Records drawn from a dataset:
****
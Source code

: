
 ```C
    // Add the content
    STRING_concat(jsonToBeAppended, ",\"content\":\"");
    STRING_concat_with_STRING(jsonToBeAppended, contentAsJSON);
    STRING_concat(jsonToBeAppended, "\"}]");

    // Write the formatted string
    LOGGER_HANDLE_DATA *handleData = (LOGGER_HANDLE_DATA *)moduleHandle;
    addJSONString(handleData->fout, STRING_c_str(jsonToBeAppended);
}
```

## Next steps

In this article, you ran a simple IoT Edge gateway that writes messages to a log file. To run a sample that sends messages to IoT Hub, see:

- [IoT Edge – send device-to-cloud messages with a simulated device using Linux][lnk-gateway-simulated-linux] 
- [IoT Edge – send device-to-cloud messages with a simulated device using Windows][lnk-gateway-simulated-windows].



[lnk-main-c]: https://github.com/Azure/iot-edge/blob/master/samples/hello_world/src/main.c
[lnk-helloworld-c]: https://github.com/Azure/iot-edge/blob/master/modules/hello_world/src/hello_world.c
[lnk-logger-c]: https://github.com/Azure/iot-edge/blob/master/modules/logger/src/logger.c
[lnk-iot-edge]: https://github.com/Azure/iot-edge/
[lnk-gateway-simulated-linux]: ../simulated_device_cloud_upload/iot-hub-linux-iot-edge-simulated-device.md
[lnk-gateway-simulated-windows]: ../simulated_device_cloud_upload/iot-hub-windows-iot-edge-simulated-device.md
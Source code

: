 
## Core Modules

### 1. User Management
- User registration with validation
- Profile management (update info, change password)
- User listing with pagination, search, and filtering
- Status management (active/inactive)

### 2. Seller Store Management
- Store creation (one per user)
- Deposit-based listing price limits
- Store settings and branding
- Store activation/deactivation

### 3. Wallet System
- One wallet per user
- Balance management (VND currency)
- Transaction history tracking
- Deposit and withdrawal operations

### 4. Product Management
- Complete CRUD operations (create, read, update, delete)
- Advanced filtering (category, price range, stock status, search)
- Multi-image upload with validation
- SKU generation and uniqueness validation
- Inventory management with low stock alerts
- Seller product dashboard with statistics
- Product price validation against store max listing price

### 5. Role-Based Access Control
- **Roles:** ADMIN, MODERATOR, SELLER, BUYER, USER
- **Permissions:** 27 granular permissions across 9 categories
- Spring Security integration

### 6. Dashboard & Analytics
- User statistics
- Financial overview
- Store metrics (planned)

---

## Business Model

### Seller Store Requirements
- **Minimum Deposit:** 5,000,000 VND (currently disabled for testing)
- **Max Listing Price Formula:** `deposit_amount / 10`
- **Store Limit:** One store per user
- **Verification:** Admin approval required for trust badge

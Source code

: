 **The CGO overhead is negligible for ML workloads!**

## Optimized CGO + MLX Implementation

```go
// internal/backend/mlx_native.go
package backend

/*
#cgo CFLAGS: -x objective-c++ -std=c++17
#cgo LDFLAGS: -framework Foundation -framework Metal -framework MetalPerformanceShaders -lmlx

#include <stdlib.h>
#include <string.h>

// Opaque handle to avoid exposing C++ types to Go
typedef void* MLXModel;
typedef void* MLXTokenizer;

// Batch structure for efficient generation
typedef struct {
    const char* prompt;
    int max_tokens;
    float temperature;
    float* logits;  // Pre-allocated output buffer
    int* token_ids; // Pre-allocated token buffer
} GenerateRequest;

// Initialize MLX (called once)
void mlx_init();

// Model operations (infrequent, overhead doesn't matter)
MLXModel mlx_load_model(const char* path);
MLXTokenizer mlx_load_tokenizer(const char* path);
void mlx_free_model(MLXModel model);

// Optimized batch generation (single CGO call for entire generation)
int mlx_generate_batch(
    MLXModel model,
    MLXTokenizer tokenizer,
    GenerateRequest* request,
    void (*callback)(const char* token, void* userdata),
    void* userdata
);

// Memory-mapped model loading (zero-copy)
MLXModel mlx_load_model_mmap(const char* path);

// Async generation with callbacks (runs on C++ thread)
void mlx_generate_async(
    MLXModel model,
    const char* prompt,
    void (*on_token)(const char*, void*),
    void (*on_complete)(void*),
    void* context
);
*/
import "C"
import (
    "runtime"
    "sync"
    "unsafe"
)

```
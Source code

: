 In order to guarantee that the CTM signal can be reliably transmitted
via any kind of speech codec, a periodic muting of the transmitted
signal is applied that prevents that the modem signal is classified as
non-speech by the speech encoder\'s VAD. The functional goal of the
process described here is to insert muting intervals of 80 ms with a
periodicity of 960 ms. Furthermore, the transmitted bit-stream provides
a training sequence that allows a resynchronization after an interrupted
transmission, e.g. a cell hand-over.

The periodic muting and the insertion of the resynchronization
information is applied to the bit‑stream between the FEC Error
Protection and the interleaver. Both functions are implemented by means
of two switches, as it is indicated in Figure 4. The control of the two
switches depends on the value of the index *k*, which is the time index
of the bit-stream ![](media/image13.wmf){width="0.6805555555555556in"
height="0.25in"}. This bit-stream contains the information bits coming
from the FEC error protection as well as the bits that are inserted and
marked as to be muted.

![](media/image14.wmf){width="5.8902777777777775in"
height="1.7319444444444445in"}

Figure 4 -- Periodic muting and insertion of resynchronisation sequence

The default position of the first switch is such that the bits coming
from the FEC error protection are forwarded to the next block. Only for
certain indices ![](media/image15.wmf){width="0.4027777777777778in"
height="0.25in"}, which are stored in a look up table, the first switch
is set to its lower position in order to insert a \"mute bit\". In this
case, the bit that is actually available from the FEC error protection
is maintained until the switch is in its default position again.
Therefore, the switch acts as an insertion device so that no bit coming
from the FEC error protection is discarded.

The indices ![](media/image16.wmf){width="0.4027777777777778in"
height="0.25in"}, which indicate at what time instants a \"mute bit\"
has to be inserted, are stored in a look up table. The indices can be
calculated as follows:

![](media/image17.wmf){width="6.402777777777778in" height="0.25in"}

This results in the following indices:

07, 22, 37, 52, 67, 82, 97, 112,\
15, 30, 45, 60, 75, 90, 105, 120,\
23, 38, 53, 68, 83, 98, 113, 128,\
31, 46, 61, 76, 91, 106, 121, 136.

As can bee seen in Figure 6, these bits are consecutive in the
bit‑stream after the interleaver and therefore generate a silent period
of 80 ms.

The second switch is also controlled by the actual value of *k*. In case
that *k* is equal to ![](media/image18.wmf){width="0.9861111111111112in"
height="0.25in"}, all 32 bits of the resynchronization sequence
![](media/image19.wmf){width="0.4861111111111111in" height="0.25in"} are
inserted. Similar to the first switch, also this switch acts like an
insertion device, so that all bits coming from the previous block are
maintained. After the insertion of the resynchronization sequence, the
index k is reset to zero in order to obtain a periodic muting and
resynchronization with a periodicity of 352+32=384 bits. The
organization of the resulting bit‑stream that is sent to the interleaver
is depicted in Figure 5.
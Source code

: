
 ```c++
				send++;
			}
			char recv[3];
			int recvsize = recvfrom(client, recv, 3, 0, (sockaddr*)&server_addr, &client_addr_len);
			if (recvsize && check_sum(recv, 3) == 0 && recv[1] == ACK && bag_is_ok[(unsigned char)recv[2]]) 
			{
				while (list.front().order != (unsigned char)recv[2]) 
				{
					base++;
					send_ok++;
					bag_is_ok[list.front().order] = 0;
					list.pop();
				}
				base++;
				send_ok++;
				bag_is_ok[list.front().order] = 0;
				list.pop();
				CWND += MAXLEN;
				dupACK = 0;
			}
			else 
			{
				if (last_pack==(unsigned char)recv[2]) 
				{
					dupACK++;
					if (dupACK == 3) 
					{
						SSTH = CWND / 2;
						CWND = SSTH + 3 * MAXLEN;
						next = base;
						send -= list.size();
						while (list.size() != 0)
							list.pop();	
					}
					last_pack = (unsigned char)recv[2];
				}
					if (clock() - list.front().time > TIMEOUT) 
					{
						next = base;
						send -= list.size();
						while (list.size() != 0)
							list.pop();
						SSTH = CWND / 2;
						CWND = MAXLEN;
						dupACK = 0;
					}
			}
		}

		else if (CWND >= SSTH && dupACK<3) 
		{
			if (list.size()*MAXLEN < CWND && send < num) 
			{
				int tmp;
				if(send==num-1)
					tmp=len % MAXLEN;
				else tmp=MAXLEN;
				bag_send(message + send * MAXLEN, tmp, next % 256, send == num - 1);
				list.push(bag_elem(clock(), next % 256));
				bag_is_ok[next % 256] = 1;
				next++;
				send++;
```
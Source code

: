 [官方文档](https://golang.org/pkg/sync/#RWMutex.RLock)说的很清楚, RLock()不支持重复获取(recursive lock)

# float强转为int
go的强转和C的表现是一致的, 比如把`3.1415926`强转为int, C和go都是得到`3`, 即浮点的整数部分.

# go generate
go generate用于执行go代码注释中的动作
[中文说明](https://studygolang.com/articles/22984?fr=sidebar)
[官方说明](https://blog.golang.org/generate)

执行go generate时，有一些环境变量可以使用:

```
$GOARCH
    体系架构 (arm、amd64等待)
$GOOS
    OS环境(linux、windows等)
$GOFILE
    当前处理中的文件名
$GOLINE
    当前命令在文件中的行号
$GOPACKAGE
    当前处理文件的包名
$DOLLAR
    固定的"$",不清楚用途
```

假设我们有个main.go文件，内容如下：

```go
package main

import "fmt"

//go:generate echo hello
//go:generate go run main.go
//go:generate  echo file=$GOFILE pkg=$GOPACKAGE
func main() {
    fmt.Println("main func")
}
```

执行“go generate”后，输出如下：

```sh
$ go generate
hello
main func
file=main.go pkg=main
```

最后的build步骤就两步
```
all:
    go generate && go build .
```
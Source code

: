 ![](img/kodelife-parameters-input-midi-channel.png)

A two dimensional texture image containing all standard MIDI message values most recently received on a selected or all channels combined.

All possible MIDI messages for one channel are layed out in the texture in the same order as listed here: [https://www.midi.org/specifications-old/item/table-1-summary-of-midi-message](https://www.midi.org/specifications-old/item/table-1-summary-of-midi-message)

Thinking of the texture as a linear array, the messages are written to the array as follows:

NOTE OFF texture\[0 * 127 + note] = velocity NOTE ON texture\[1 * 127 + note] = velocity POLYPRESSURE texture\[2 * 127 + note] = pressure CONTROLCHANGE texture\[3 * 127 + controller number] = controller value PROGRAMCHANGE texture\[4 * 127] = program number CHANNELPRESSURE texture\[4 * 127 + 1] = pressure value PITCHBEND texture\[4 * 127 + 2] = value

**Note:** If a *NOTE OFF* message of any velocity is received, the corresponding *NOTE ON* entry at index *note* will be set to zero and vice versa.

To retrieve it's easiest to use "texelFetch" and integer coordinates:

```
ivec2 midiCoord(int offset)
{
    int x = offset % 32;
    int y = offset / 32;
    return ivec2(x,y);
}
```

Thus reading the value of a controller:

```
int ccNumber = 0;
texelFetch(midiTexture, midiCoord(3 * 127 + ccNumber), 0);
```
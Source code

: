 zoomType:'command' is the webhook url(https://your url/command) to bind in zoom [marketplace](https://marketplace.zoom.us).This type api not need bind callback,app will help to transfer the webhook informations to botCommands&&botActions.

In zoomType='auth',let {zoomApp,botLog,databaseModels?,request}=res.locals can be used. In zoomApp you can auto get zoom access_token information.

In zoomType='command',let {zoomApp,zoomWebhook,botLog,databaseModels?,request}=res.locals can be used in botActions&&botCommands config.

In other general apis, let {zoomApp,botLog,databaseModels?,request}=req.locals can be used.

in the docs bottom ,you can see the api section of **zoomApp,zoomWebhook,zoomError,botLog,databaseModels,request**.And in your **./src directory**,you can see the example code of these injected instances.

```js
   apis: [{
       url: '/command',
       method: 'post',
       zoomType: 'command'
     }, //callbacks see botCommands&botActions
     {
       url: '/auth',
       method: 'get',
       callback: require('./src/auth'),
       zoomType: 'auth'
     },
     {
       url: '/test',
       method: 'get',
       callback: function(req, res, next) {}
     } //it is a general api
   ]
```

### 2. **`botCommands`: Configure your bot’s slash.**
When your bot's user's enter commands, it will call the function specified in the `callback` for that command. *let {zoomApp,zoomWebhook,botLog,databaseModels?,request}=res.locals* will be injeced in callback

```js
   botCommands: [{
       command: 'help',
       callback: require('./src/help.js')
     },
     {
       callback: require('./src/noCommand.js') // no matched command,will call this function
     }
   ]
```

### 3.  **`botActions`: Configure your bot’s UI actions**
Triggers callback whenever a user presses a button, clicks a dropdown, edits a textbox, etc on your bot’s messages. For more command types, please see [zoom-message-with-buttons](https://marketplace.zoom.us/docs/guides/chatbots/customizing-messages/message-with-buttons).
****
PROBLEM: Which lines above run from the one containing "table, the first switch" to the one containing "from the FEC error protection is discarded."? Give them again exactly, both ends included.

SOLUTION TO THIS PROBLEM:
height="0.25in"}, which are stored in a look up table, the first switch
is set to its lower position in order to insert a \"mute bit\". In this
case, the bit that is actually available from the FEC error protection
is maintained until the switch is in its default position again.
Therefore, the switch acts as an insertion device so that no bit coming
from the FEC error protection is discarded.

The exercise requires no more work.